Nit: "Deferred" is about time -> "forwarded", "delegated", or "handled over".
A general note about this series.
IMO, libraries should have limited scope and allow composition
rather than accumulate features and control their use via options.
The core idea of memarea is an allocator within a memory region,
a fast one and with low overhead, usable to free all objects at once.
This is orthogonal to the question from where the memory comes from.
HEAP and LIBC sources could be built on top of USER source,
which means that the concept of source is less relevant.
Backup mechanism could instead be a way to add memory to the area,
in which case HEAP and LIBC memarea would also be expandable.
Memarea API could be defined as a structure with callbacks,
and different types of memarea could be combined,
for example, interlocked memarea on top of expandable memarea on top of
memarea with a particular memory management algorithm.
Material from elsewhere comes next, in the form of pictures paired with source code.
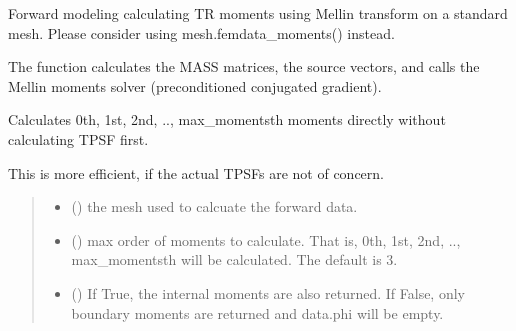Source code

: \documentclass[letterpaper,10pt,english]{sphinxmanual}
\begin{document}
\begin{fulllineitems}
\label{\detokenize{_autosummary/nirfasterff.forward.femdata.femdata_stnd_TR_moments:nirfasterff.forward.femdata.femdata_stnd_TR_moments}}
\pysigstartsignatures
\pysiglinewithargsret
{}
{\sphinxparamcomma {}\sphinxparamcomma {}\sphinxparamcomma {}\sphinxparamcomma {}}
{}
\pysigstopsignatures
\sphinxAtStartPar
Forward modeling calculating TR moments using Mellin transform on a standard mesh. Please consider using mesh.femdata\_moments() instead.

\sphinxAtStartPar
The function calculates the MASS matrices, the source vectors, and calls the Mellin moments solver (preconditioned conjugated gradient).

\sphinxAtStartPar
Calculates 0th, 1st, 2nd, .., max\_moments\sphinxhyphen{}th moments directly without calculating TPSF first.

\sphinxAtStartPar
This is more efficient, if the actual TPSFs are not of concern.
\begin{quote}\begin{description}
\begin{itemize}
\item {} 
\sphinxAtStartPar
{} () \textendash{} the mesh used to calcuate the forward data.

\item {} 
\sphinxAtStartPar
{} (\sphinxstyleliteralemphasis{\sphinxupquote{, }}) \textendash{} max order of moments to calculate. That is, 0th, 1st, 2nd, .., max\_moments\sphinxhyphen{}th will be calculated. The default is 3.

\item {} 
\sphinxAtStartPar
{} (\sphinxstyleliteralemphasis{\sphinxupquote{, }}) \textendash{} 
\sphinxAtStartPar
If True, the internal moments are also returned. If False, only boundary moments are returned and data.phi will be empty.


\end{itemize}
\end{description}
\end{quote}
\end{fulllineitems}
\end{document}
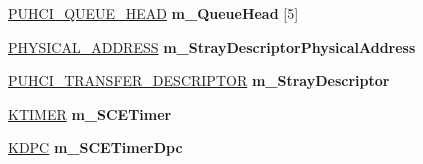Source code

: \begin{DoxyCompactItemize}
\hyperlink{struct___u_h_c_i___q_u_e_u_e___h_e_a_d}{P\+U\+H\+C\+I\+\_\+\+Q\+U\+E\+U\+E\+\_\+\+H\+E\+AD} {\bfseries m\+\_\+\+Queue\+Head} \mbox{[}5\mbox{]}
\item 
\mbox{\label{class_c_u_s_b_hardware_device_a0a7b8e0a5c586e7a978061737330aff8}} 
\hyperlink{union___l_a_r_g_e___i_n_t_e_g_e_r}{P\+H\+Y\+S\+I\+C\+A\+L\+\_\+\+A\+D\+D\+R\+E\+SS} {\bfseries m\+\_\+\+Stray\+Descriptor\+Physical\+Address}
\item 
\mbox{\label{class_c_u_s_b_hardware_device_aacaa70d1a2d65221a30bfc0cd9c61f3c}} 
\hyperlink{struct___u_h_c_i___t_r_a_n_s_f_e_r___d_e_s_c_r_i_p_t_o_r}{P\+U\+H\+C\+I\+\_\+\+T\+R\+A\+N\+S\+F\+E\+R\+\_\+\+D\+E\+S\+C\+R\+I\+P\+T\+OR} {\bfseries m\+\_\+\+Stray\+Descriptor}
\item 
\mbox{\label{class_c_u_s_b_hardware_device_aa6d17692666c161d12f2888e953d3f16}} 
\hyperlink{struct___k_t_i_m_e_r}{K\+T\+I\+M\+ER} {\bfseries m\+\_\+\+S\+C\+E\+Timer}
\item 
\mbox{\label{class_c_u_s_b_hardware_device_aae00474a00c13f8ee8d7327ca666a4fd}} 
\hyperlink{struct___k_d_p_c}{K\+D\+PC} {\bfseries m\+\_\+\+S\+C\+E\+Timer\+Dpc}
\end{DoxyCompactItemize}
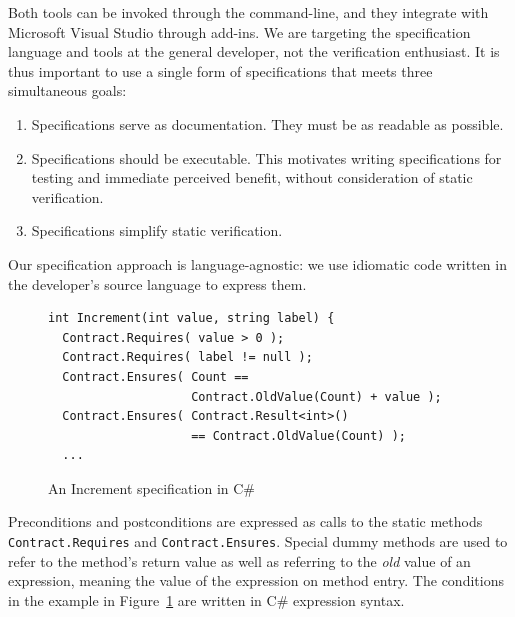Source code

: \documentclass[10pt,twocolumn]{article}
\newcommand{\csharp}{C{\normalfont \#}}
\begin{document}
Both tools can be invoked through the command-line, 
and they integrate with Microsoft Visual Studio through add-ins. 
We are targeting the specification language and tools at the general
developer, not the verification enthusiast.
It is thus important to
use a single form of specifications that meets three
simultaneous goals:
\begin{enumerate}
\item Specifications serve as documentation. They must be as
  readable as possible.
\item Specifications should be executable. This
  motivates writing specifications for testing and immediate perceived
  benefit, without consideration of static verification.
\item Specifications simplify static verification.
\end{enumerate}
Our specification approach is language-agnostic: we use
idiomatic code written in the developer's source language to express
them. 
\begin{figure}[thb]
\begin{small}
\begin{lstlisting}
int Increment(int value, string label) {
  Contract.Requires( value > 0 );
  Contract.Requires( label != null );
  Contract.Ensures( Count == 
                    Contract.OldValue(Count) + value );
  Contract.Ensures( Contract.Result<int>()
                    == Contract.OldValue(Count) );
  ...
\end{lstlisting}
\caption{An Increment specification in \csharp}
\label{fig:csharp}
\end{small}
\end{figure}
Preconditions and postconditions are expressed as calls to the static
methods \lstinline{Contract.Requires} and
\lstinline{Contract.Ensures}. Special dummy methods are used to refer
to the method's return value as well as referring to the \emph{old}
value of an expression, meaning the value of the expression on method
entry. The conditions in the example in Figure~\ref{fig:csharp} are written in \csharp{}
expression syntax.
\end{document}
I'm not saying we should immediately build all this complexity.
On the contrary, I would merge the basic things first,
then try to _stack_ new features on top,
then look if interfaces emerge that can be used for composition.
On 2022-10-11 17:58, Dmitry Kozlyuk wrote:
> 2022-10-11 12:17 (UTC+0000), Chengwen Feng:
>> This patch adds a memarea backup mechanism, where an allocation request
>> which cannot be met by the current memarea is deferred to its backup
>> memarea.
>
> This is a controversial feature.
>
> 1. It violates memarea property of freeing all allocated objects
> at once when the memarea itself is destroyed. Objects allocated
> in the backup memarea through the destroyed one will remain.
>
> 2. If there was an API to check that the object belongs to a memarea
> (the check from rte_memarea_update_refcnt() in this patch),
> it would be trivial to implement this feature on top of memarea API.
>
> Nit: "Deferred" is about time -> "forwarded", "delegated", or "handled over".
>
> A general note about this series.
> IMO, libraries should have limited scope and allow composition
> rather than accumulate features and control their use via options.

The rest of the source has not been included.